(The data Opens)

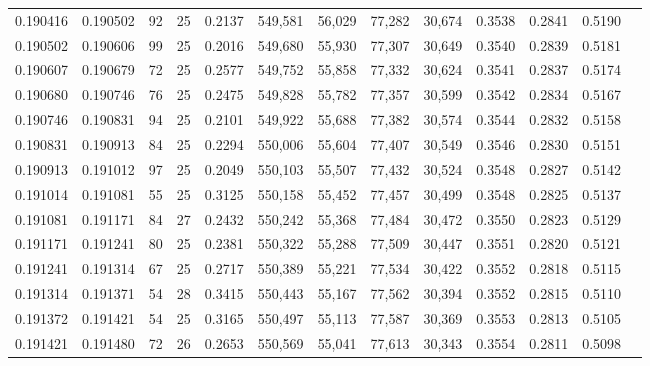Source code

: \begin{tabular}{rrrrrrrrrrrrr}
0.190416 & 0.190502 &    92 &  25 &                                     0.2137 & 549,581 &  56,029 &  77,282 &  30,674 & 0.3538 & 0.2841 & 0.5190 \\
0.190502 & 0.190606 &    99 &  25 &                                     0.2016 & 549,680 &  55,930 &  77,307 &  30,649 & 0.3540 & 0.2839 & 0.5181 \\
0.190607 & 0.190679 &    72 &  25 &                                     0.2577 & 549,752 &  55,858 &  77,332 &  30,624 & 0.3541 & 0.2837 & 0.5174 \\
0.190680 & 0.190746 &    76 &  25 &                                     0.2475 & 549,828 &  55,782 &  77,357 &  30,599 & 0.3542 & 0.2834 & 0.5167 \\
0.190746 & 0.190831 &    94 &  25 &                                     0.2101 & 549,922 &  55,688 &  77,382 &  30,574 & 0.3544 & 0.2832 & 0.5158 \\
0.190831 & 0.190913 &    84 &  25 &                                     0.2294 & 550,006 &  55,604 &  77,407 &  30,549 & 0.3546 & 0.2830 & 0.5151 \\
0.190913 & 0.191012 &    97 &  25 &                                     0.2049 & 550,103 &  55,507 &  77,432 &  30,524 & 0.3548 & 0.2827 & 0.5142 \\
0.191014 & 0.191081 &    55 &  25 &                                     0.3125 & 550,158 &  55,452 &  77,457 &  30,499 & 0.3548 & 0.2825 & 0.5137 \\
0.191081 & 0.191171 &    84 &  27 &                                     0.2432 & 550,242 &  55,368 &  77,484 &  30,472 & 0.3550 & 0.2823 & 0.5129 \\
0.191171 & 0.191241 &    80 &  25 &                                     0.2381 & 550,322 &  55,288 &  77,509 &  30,447 & 0.3551 & 0.2820 & 0.5121 \\
0.191241 & 0.191314 &    67 &  25 &                                     0.2717 & 550,389 &  55,221 &  77,534 &  30,422 & 0.3552 & 0.2818 & 0.5115 \\
0.191314 & 0.191371 &    54 &  28 &                                     0.3415 & 550,443 &  55,167 &  77,562 &  30,394 & 0.3552 & 0.2815 & 0.5110 \\
0.191372 & 0.191421 &    54 &  25 &                                     0.3165 & 550,497 &  55,113 &  77,587 &  30,369 & 0.3553 & 0.2813 & 0.5105 \\
0.191421 & 0.191480 &    72 &  26 &                                     0.2653 & 550,569 &  55,041 &  77,613 &  30,343 & 0.3554 & 0.2811 & 0.5098 \\

\end{tabular}
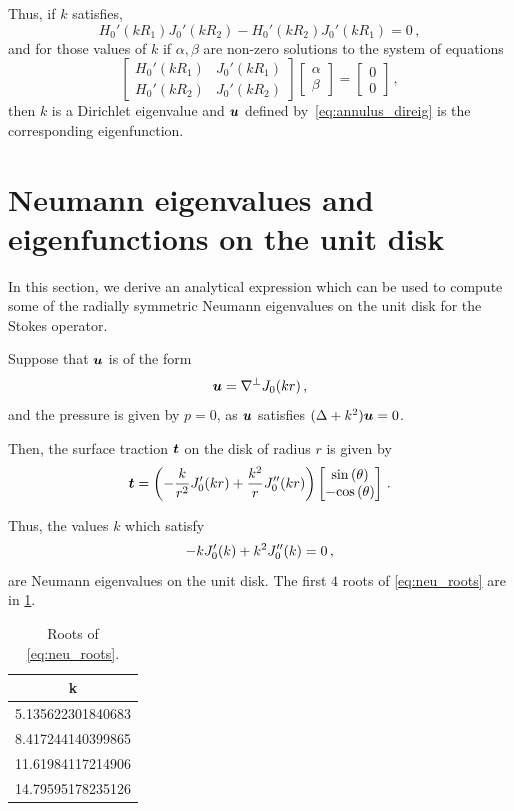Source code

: Thus, if $k$ satisfies, 
\begin{equation}
H_{0}'(kR_{1}) J_{0}'(kR_{2}) - H_{0}'(kR_{2})J_{0}'(kR_{1}) = 0 \, ,
\end{equation}
and for those values of $k$ if 
$\alpha,\beta$ are non-zero solutions to the system of equations 
\begin{equation}
\begin{bmatrix}
H_{0}'(kR_1) & J_{0}'(kR_{1}) \\
H_{0}'(kR_{2}) & J_{0}'(kR_{2}) 
\end{bmatrix}
\begin{bmatrix}
\alpha \\
\beta
\end{bmatrix}
=
\begin{bmatrix}
0 \\
0
\end{bmatrix}
\, ,
\end{equation}
then $k$ is a Dirichlet eigenvalue and ${\boldsymbol u}$ 
defined by~\cref{eq:annulus_direig}
is the corresponding eigenfunction.

\section{Neumann eigenvalues and eigenfunctions on the unit disk}
In this section, we derive an analytical expression which
can be used to compute some of the radially symmetric 
Neumann eigenvalues on the unit disk for the Stokes operator.

Suppose that ${\boldsymbol u}$ is of the form
\begin{equation}
{\boldsymbol u} = \nabla^{\perp} J_{0}(kr) \, ,
\end{equation}
and the pressure is given by $p=0$, as
${\boldsymbol u}$ satisfies $(\Delta + k^2){\boldsymbol u} = 0$.

Then, the surface traction ${\boldsymbol t}$ on the disk of radius $r$ 
is given by
\begin{equation}
{\boldsymbol t} = 
\left( -\frac{k}{r^2}J_{0}'(kr)  + \frac{k^2}{r} J_{0}''(kr)\right)
\begin{bmatrix}
{\sin{(\theta)}} \\
-{\cos{(\theta)}}
\end{bmatrix} \, .
\end{equation}

Thus, the values $k$ which satisfy
\begin{equation}
  \label{eq:neu_roots}
-k J_{0}'(k) + k^2 J_{0}''(k) = 0 \, ,
\end{equation}
are Neumann eigenvalues on the unit disk.
The first $4$ roots of \cref{eq:neu_roots} are
in \cref{tab:neu_roots}.
\begin{table}
  \centering
  \begin{tabular}{c}
    k  \\ \hline
    5.135622301840683 \\
    8.417244140399865 \\
    11.61984117214906 \\
    14.79595178235126 
  \end{tabular}
  \caption{Roots of \cref{eq:neu_roots}.}
  \label{tab:neu_roots}
\end{table}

(The data Closes)

→ **What is being asked**
In the records above, the line with "0.190502 & 0.190606" marks the start and the line with "0.191241 & 0.191314" marks the end; copy that stretch exactly, both lines included, and nothing else.

→ **Response to this exercise**
0.190502 & 0.190606 &    99 &  25 &                                     0.2016 & 549,680 &  55,930 &  77,307 &  30,649 & 0.3540 & 0.2839 & 0.5181 \\
0.190607 & 0.190679 &    72 &  25 &                                     0.2577 & 549,752 &  55,858 &  77,332 &  30,624 & 0.3541 & 0.2837 & 0.5174 \\
0.190680 & 0.190746 &    76 &  25 &                                     0.2475 & 549,828 &  55,782 &  77,357 &  30,599 & 0.3542 & 0.2834 & 0.5167 \\
0.190746 & 0.190831 &    94 &  25 &                                     0.2101 & 549,922 &  55,688 &  77,382 &  30,574 & 0.3544 & 0.2832 & 0.5158 \\
0.190831 & 0.190913 &    84 &  25 &                                     0.2294 & 550,006 &  55,604 &  77,407 &  30,549 & 0.3546 & 0.2830 & 0.5151 \\
0.190913 & 0.191012 &    97 &  25 &                                     0.2049 & 550,103 &  55,507 &  77,432 &  30,524 & 0.3548 & 0.2827 & 0.5142 \\
0.191014 & 0.191081 &    55 &  25 &                                     0.3125 & 550,158 &  55,452 &  77,457 &  30,499 & 0.3548 & 0.2825 & 0.5137 \\
0.191081 & 0.191171 &    84 &  27 &                                     0.2432 & 550,242 &  55,368 &  77,484 &  30,472 & 0.3550 & 0.2823 & 0.5129 \\
0.191171 & 0.191241 &    80 &  25 &                                     0.2381 & 550,322 &  55,288 &  77,509 &  30,447 & 0.3551 & 0.2820 & 0.5121 \\
0.191241 & 0.191314 &    67 &  25 &                                     0.2717 & 550,389 &  55,221 &  77,534 &  30,422 & 0.3552 & 0.2818 & 0.5115 \\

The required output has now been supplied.